From the material below, copy out each line with the word "return" in it.

■ **TASK INPUT**
-----
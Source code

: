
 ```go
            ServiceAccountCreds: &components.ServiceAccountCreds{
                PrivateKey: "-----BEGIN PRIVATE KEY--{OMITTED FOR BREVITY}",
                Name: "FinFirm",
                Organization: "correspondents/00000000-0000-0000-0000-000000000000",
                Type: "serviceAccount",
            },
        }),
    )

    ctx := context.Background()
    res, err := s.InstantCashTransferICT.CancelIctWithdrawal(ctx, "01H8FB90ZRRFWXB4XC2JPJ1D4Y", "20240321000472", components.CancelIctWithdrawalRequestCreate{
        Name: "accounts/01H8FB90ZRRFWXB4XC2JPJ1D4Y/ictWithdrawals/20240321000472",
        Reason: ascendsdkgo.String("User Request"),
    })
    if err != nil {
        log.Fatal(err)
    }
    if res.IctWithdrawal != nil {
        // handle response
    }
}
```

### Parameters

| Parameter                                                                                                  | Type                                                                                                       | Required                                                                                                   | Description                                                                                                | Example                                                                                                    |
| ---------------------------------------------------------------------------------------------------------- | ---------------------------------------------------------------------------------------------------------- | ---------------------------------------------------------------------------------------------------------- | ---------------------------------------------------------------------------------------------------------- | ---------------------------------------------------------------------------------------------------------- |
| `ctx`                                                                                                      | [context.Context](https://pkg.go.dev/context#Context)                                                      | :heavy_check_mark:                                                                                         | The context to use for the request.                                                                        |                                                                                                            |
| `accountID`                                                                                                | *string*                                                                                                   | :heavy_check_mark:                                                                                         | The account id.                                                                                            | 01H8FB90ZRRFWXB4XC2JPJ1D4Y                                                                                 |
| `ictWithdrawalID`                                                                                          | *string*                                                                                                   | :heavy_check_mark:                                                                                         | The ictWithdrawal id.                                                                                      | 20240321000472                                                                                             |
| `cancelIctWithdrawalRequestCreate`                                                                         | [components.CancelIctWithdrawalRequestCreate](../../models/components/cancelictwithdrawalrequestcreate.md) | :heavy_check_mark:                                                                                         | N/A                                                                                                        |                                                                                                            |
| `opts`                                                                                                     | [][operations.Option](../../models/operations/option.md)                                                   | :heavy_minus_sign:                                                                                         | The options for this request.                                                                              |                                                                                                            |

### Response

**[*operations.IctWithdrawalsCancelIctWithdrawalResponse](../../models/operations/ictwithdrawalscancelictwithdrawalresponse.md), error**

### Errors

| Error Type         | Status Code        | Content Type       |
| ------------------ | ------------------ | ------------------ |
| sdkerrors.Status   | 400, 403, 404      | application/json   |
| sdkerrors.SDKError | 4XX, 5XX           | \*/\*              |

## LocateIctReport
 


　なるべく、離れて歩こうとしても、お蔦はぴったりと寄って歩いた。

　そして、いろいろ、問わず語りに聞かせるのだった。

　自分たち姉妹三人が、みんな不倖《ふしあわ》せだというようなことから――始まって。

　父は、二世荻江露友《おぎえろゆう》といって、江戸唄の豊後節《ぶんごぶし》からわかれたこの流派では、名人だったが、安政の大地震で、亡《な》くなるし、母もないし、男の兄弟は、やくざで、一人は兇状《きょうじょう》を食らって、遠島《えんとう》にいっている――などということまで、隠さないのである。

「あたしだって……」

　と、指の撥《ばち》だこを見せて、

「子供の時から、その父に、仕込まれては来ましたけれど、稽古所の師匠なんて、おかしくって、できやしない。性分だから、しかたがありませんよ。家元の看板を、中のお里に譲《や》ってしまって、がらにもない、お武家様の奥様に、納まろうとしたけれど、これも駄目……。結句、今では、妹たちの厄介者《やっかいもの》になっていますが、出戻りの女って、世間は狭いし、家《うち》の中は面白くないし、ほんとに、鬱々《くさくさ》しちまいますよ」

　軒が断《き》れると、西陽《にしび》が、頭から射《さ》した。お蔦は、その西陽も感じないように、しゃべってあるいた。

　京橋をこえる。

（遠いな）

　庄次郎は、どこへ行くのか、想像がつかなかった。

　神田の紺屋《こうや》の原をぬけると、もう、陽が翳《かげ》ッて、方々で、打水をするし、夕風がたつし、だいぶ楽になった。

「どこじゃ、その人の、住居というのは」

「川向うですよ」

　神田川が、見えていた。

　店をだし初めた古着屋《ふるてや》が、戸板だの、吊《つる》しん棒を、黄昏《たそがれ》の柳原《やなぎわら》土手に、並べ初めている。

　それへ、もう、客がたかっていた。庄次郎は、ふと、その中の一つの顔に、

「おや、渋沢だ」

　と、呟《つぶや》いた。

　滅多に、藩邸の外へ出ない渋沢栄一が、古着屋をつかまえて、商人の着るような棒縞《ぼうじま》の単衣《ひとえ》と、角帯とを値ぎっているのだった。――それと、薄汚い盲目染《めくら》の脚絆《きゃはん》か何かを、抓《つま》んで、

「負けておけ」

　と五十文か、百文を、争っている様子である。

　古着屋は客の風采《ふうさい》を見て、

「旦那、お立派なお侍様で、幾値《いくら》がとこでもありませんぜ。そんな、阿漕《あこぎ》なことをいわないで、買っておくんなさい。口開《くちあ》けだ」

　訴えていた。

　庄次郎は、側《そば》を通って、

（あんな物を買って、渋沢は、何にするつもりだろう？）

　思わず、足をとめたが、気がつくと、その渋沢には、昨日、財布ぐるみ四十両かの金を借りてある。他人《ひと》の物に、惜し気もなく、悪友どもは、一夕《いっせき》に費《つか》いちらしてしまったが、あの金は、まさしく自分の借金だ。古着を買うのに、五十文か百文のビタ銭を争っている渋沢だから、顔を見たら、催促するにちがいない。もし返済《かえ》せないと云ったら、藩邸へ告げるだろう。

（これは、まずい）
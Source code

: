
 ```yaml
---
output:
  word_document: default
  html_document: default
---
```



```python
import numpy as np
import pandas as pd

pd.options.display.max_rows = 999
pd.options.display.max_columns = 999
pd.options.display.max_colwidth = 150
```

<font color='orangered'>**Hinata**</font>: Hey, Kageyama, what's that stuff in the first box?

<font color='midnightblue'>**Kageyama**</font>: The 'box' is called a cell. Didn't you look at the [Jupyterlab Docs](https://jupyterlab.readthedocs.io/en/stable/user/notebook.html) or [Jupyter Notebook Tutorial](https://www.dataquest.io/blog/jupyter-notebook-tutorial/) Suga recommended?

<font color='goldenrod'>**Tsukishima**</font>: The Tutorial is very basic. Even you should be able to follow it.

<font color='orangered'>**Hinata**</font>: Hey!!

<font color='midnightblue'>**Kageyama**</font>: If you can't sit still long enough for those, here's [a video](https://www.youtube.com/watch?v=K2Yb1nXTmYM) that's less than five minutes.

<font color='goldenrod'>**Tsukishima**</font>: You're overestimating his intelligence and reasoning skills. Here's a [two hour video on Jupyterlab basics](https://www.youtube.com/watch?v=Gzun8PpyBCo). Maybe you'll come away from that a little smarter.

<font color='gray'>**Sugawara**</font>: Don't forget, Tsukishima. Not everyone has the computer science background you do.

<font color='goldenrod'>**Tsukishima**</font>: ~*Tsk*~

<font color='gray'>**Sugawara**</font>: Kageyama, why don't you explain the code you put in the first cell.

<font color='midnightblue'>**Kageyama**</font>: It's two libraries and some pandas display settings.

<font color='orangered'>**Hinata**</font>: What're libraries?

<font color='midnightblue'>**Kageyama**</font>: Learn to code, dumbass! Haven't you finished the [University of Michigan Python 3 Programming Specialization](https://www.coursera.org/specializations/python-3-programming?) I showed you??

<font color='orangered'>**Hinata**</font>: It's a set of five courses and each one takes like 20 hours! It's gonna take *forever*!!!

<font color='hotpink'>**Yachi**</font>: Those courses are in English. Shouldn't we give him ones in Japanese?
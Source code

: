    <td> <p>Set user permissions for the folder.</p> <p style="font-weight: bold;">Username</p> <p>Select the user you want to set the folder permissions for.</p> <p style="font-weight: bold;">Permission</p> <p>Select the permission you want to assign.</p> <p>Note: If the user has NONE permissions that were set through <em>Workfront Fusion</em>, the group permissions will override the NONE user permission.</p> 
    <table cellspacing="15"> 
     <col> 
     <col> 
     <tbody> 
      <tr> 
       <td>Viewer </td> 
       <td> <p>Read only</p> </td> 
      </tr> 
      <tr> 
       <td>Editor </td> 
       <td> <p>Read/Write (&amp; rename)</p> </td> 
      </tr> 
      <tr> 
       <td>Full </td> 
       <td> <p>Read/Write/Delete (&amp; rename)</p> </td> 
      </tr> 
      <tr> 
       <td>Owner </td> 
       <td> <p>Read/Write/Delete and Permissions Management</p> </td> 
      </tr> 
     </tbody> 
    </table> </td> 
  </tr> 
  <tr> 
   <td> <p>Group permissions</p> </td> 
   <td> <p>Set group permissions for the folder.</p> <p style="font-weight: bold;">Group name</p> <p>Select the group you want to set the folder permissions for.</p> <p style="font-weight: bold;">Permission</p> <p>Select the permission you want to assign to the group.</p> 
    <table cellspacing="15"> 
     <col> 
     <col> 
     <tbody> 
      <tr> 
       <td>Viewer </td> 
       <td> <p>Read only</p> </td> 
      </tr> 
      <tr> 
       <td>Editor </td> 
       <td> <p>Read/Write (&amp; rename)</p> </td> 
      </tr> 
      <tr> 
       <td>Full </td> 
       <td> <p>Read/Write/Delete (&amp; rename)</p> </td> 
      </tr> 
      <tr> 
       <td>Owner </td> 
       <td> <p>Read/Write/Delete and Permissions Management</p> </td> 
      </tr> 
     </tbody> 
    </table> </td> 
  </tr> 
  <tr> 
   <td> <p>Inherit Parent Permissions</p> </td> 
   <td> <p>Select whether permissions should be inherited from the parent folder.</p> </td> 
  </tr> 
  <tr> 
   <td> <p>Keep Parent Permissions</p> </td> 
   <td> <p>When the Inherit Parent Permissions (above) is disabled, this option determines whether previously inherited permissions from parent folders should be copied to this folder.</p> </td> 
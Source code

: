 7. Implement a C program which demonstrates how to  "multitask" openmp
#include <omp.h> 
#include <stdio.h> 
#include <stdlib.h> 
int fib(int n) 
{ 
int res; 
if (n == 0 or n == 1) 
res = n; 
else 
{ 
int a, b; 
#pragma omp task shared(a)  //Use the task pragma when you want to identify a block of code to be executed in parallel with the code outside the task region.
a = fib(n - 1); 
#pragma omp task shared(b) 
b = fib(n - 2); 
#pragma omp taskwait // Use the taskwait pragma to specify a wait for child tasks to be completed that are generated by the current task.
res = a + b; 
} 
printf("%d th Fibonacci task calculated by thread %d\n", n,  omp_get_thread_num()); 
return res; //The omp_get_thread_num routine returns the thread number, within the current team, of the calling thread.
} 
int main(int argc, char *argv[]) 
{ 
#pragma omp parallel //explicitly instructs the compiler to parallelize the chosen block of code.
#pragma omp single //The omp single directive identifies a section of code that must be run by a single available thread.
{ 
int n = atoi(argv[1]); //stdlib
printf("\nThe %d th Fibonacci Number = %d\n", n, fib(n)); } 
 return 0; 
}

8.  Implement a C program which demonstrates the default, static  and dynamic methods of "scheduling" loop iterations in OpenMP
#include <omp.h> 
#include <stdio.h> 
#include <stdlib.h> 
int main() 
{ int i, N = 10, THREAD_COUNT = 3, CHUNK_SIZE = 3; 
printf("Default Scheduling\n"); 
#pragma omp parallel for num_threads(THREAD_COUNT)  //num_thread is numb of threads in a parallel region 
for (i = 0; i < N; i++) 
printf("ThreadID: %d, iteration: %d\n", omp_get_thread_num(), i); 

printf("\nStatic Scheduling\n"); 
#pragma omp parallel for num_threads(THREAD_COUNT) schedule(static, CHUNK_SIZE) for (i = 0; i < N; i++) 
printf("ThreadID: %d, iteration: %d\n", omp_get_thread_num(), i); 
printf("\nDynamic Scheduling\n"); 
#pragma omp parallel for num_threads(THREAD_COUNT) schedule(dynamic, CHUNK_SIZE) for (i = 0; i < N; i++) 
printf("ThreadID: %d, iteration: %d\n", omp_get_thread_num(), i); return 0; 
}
-----
■ **EXERCISE RESPONSE**
return res; //The omp_get_thread_num routine returns the thread number, within the current team, of the calling thread.
 return 0; 
printf("ThreadID: %d, iteration: %d\n", omp_get_thread_num(), i); return 0; 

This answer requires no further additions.